To Julie Carron-Ampère (1ère femme d'Ampère)   28 janvier 1803

[1118]Du Vendredi soir [28 janvier 1803]

Ma bonne amie, je t'écrirai une bien petite lettre parce que je travaille sans relâche à rédiger les deux pages qui doivent être changées dans mon ouvrage *. Je les ai déjà rédigées deux fois et je vais les récrire au moins encore une fois pour être sûr de n'y laisser aucune incorrection de style ou autre. J'y suis tout entier ; car je sens qu'imprimées à temps , elles m'assureront la protection de Laplace qui verra avec plaisir la déférence que j'aurai pour son jugement, et la promptitude avec laquelle j'aurai conformé mon ouvrage à son avis, tandis que, si cela n'était fait qu'après les nominations, je risquerais bien \fort/ que ma mésaventure me nuisît un[1119] peu.J'attends, avec une impatience qui n'a point d'expression, la réponse de MM. Périsse, dont je ne doute pourtant pas, car j'ai vu si souvent des cartons dans des livres de mathématiques ou autres, que je sais que cette opération n'est ni difficile, ni bien coûteuse et que, d'ailleurs, ma réputation et ma fortune y étant également intéressées, ils jugeront comme moi qu'il faut se presser le plus possible.
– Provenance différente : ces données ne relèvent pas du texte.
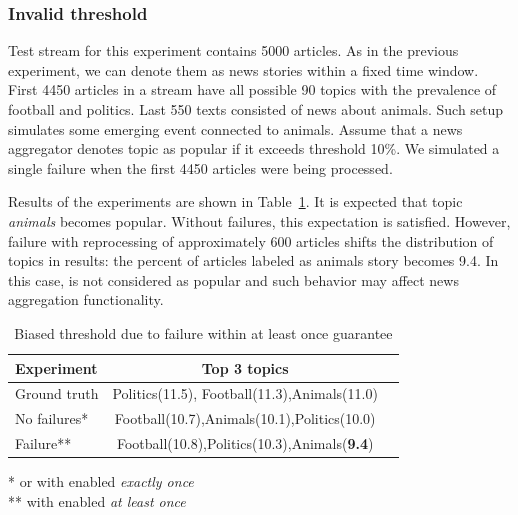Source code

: \subsubsection{Invalid threshold}


Test stream for this experiment contains 5000 articles. As in the previous experiment, we can denote them as news stories within a fixed time window. First 4450 articles in a stream have all possible 90 topics with the prevalence of football and politics. Last 550 texts consisted of news about animals. Such setup simulates some emerging event connected to animals. Assume that a news aggregator denotes topic as popular if it exceeds threshold 10\%. We simulated a single failure when the first 4450 articles were being processed.

Results of the experiments are shown in Table~\ref{biased_threshold}. It is expected that topic {\em animals} becomes popular. Without failures, this expectation is satisfied. However, failure with reprocessing of approximately 600 articles shifts the distribution of topics in results: the percent of articles labeled as animals story becomes 9.4. In this case, is not considered as popular and such behavior may affect news aggregation functionality.

\begin{table}[htbp]
\caption{Biased threshold due to failure within at least once guarantee}
\begin{threeparttable}
\begin{tabular}{lcl}
Experiment    & Top 3 topics    \\
\hline
Ground truth   &   Politics(11.5), Football(11.3),Animals(11.0)    \\
No failures*   &   Football(10.7),Animals(10.1),Politics(10.0)    \\
Failure**   &   Football(10.8),Politics(10.3),Animals({\bf 9.4})    \\
\end{tabular}
* or with enabled {\em exactly once} \\
** with enabled {\em at least once}
\end{threeparttable}
\label{biased_threshold}
\end{table}


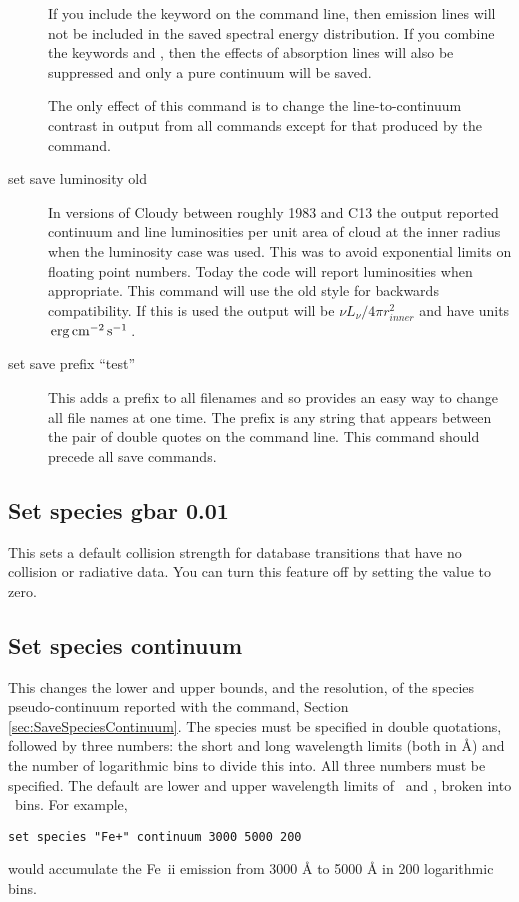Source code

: \begin{description}
If you include the keyword  on the command line, then
emission lines will not be included in the saved spectral energy distribution.
If you combine the keywords  and , then
the effects of absorption lines will also be suppressed and only a pure continuum
will be saved.

The only effect of this command is to change the line-to-continuum
contrast in output from all  commands
except for that produced by the
 command.

\item[set save luminosity old]  
\label{sec:SetSaveLuminosity}
In versions of Cloudy between
roughly 1983 and C13 the  output
reported continuum and line luminosities per unit area of
cloud at the inner radius when the luminosity case was used.
This was to avoid exponential limits on floating point numbers.
Today the code will report luminosities when appropriate.
This command will use the old style for backwards compatibility.
If this is used the  output will be
$\nu L_{\nu} / 4 \pi r_{inner}^2$ and have units $\mbox{${\rm\thinspace erg}{\rm\thinspace cm}^{-2}{\rm\thinspace s}^{-1}\,$}$.

\item[set save prefix ``test'']  This adds a prefix
to all filenames and so
provides an easy way to change all file names at one time.
\label{sec:CommandSetSavePrefix}
The prefix is any string that appears between the pair of
double quotes on the command line. This command should precede
all save commands.

\end{description}

\subsection{Set species gbar 0.01}
This sets a default collision strength for database transitions that have 
no collision or radiative data.
You can turn this feature off by setting the value to zero.

\subsection{Set species continuum}
\label{sec:SetSpeciesContinuum}

\par
This changes the lower and upper bounds, and the resolution,
of the species pseudo-continuum reported with the
 command,
Section \ref{sec:SaveSpeciesContinuum}.
The species must be specified in double quotations, followed
by three numbers: the short and long wavelength limits
(both in \AA ) and the number of logarithmic bins to
divide this into.
All three numbers must be specified.
The default are lower and upper wavelength limits of
\speciesConWlLo\ and \speciesConWlHi,
broken into \speciesConNbins\ bins.
For example,
%
\begin{verbatim}
set species "Fe+" continuum 3000 5000 200
\end{verbatim}
%
would accumulate the Fe~{\sc ii} emission from 3000 \AA{}
to 5000 \AA{} in 200 logarithmic bins.


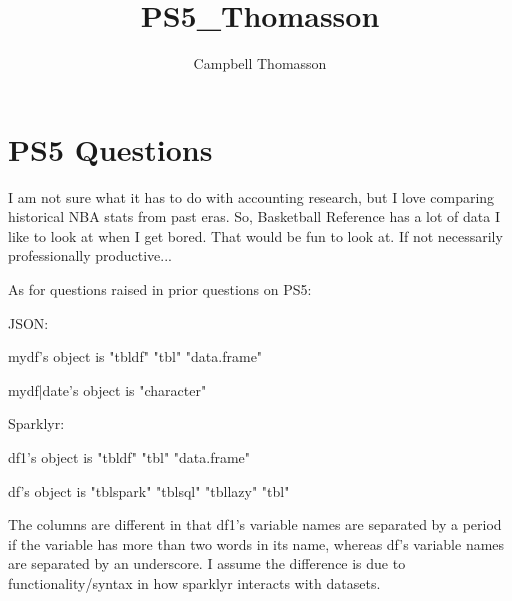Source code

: \documentclass{article}
\title{PS5_Thomasson}
\author{Campbell Thomasson}
\begin{document}
\maketitle

\section{PS5 Questions}

I am not sure what it has to do with accounting research, but I love comparing historical NBA stats from past eras. So, Basketball Reference has a lot of data I like to look at when I get bored. That would be fun to look at. If not necessarily professionally productive...

As for questions raised in prior questions on PS5:

JSON:

mydf's object is "tbldf"     "tbl"        "data.frame"

mydf|date's object is "character"

Sparklyr:

df1's object is "tbldf"     "tbl"        "data.frame"

df's object is "tblspark" "tblsql"   "tbllazy"  "tbl" 

The columns are different in that df1's variable names are separated by a period if the variable has more than two words in its name, whereas df's variable names are separated by an underscore. I assume the difference is due to functionality/syntax in how sparklyr interacts with datasets.
\end{document}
Et il n'y a qu'eux qui puissent me rendre ce service à cause de M. Gérard qui a fait le reste et qui sait à présent comment l'on doit disposer les caractères algébriques[1120] de ces sortes de calculs. Comment te trouves-tu, ma bonne amie ? M. Gilibert t'a-t-il vue hier jeudi comme il me l'avait promis ? Te sens-tu mieux ou plus mal de suivre ses avis ? Qu'y a-t-il de nouveau à ton égard ou à celui du petit ? Que d'autres questions j'aurais à te faire ! Tu les devineras et tu me donneras tous les détails que tu sais que j'attends comme l'unique consolation que je puisse trouver à Bourg. On dit ici que les inspecteur[s] généraux y seront dema[in ;] mais c'est un bruit vague. Si la chose est vraie, je le saurai et je te l'écrirai. A présent, je vais retourner à mon travail habituel. Je te souhaite une bonne nuit ; dors bien, ma Julie ! Quand un mari[1121] est réduit à se servir de la poste pour porter des baisers à sa femme à douze lieues, elle n'a pas peur qu'il l'empêche de dormir !
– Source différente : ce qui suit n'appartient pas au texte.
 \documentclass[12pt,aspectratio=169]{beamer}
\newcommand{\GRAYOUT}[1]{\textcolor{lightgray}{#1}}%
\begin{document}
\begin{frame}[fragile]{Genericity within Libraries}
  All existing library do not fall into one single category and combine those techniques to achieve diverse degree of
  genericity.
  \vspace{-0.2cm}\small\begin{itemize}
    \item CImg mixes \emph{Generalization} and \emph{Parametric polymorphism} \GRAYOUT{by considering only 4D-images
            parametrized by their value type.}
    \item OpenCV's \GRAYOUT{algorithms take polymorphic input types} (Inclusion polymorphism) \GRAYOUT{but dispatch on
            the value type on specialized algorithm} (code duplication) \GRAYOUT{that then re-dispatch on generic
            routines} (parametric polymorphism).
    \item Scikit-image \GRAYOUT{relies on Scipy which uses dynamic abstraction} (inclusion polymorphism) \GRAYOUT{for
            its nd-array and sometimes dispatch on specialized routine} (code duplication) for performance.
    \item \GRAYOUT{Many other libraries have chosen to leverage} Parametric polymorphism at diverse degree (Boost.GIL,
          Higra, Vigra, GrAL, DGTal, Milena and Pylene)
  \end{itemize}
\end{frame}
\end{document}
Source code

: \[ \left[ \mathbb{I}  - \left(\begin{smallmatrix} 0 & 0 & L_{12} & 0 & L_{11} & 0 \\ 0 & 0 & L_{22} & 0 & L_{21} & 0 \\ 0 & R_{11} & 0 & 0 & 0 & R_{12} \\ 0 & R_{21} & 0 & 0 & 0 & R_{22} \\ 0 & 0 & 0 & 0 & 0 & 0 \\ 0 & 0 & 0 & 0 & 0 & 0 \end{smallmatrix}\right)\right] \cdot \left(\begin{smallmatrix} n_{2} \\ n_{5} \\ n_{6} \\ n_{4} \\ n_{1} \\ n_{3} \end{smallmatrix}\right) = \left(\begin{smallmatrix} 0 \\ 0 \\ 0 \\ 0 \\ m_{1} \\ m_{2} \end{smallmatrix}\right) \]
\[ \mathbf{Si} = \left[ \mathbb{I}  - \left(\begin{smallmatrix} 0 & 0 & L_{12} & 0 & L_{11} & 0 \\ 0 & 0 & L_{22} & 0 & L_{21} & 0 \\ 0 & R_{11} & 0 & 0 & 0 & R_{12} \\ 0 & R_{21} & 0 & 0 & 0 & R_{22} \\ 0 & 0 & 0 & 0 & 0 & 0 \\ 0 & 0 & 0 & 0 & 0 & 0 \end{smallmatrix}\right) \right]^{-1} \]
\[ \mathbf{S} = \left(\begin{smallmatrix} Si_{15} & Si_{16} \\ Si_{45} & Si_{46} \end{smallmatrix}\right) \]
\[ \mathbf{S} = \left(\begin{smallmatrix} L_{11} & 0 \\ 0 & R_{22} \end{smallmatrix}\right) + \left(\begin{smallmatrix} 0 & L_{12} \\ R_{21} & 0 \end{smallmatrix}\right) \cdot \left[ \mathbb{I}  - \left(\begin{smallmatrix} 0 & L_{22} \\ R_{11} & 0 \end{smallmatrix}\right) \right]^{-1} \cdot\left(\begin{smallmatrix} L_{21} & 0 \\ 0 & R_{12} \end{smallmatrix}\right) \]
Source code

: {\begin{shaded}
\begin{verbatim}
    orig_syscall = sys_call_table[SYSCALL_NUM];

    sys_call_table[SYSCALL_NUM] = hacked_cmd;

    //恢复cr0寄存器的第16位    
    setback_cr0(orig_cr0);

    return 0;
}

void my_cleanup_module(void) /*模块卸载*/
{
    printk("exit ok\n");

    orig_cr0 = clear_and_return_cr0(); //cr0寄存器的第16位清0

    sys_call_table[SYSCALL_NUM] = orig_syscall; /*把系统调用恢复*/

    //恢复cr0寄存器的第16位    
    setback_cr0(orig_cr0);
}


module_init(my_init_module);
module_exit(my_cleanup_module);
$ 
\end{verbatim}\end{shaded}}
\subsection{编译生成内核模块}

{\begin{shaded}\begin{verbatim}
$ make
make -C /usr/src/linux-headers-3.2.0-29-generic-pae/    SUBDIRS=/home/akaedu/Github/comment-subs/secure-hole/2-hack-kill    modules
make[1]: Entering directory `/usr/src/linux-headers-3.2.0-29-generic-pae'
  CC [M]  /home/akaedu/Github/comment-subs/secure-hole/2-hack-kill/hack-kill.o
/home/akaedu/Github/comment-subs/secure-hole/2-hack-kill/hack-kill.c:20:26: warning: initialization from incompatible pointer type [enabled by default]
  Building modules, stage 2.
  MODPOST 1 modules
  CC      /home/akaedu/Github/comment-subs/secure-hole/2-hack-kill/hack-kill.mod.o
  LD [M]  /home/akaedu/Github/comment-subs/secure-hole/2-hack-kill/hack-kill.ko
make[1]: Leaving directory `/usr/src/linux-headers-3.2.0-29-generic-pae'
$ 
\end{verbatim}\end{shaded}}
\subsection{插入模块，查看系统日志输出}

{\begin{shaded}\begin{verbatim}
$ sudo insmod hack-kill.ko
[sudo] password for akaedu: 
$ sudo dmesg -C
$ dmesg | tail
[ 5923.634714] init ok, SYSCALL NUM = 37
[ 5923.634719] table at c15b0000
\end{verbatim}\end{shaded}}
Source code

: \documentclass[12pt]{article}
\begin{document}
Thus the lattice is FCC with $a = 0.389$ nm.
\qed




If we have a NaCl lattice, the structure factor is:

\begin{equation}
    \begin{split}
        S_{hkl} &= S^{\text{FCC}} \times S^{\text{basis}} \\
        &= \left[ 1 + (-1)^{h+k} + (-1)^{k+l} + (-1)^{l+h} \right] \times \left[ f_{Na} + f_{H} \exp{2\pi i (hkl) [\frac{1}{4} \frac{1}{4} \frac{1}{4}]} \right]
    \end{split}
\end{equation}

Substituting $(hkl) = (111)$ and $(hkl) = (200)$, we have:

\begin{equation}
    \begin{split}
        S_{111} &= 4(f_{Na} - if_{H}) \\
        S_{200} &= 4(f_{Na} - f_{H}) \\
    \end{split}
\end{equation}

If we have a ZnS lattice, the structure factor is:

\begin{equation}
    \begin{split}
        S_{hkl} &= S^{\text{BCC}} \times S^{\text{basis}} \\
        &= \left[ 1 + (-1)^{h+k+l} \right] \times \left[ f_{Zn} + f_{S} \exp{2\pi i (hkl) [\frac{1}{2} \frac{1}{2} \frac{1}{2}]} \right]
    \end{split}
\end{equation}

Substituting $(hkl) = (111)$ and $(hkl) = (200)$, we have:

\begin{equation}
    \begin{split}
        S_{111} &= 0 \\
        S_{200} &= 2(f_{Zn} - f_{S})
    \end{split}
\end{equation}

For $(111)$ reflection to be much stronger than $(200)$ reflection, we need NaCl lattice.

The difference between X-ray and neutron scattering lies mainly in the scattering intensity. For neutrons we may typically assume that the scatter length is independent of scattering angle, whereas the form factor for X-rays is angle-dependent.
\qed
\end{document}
Du samedi matin [29 janvier] L'arrivée de ces messieurs ne s'est pas confirmée. Je n'ai rien appris de nouveau, quelque soin que j'aie eu de m'en informer. Ce sera peutêtre pour ce soir ou pour demain. Je ferme ma lettre pour qu'elle ne manque pas le courrier. Les tiennes doivent se mettre à la poste les jours impairs : aujourd'hui, après-demain, etc. Je t'embrasse comme je t'aime !

À madame Ampère chez Mme Carron rue du griffon maison Simon, vis-à-vis la rue Terraille à Lyon.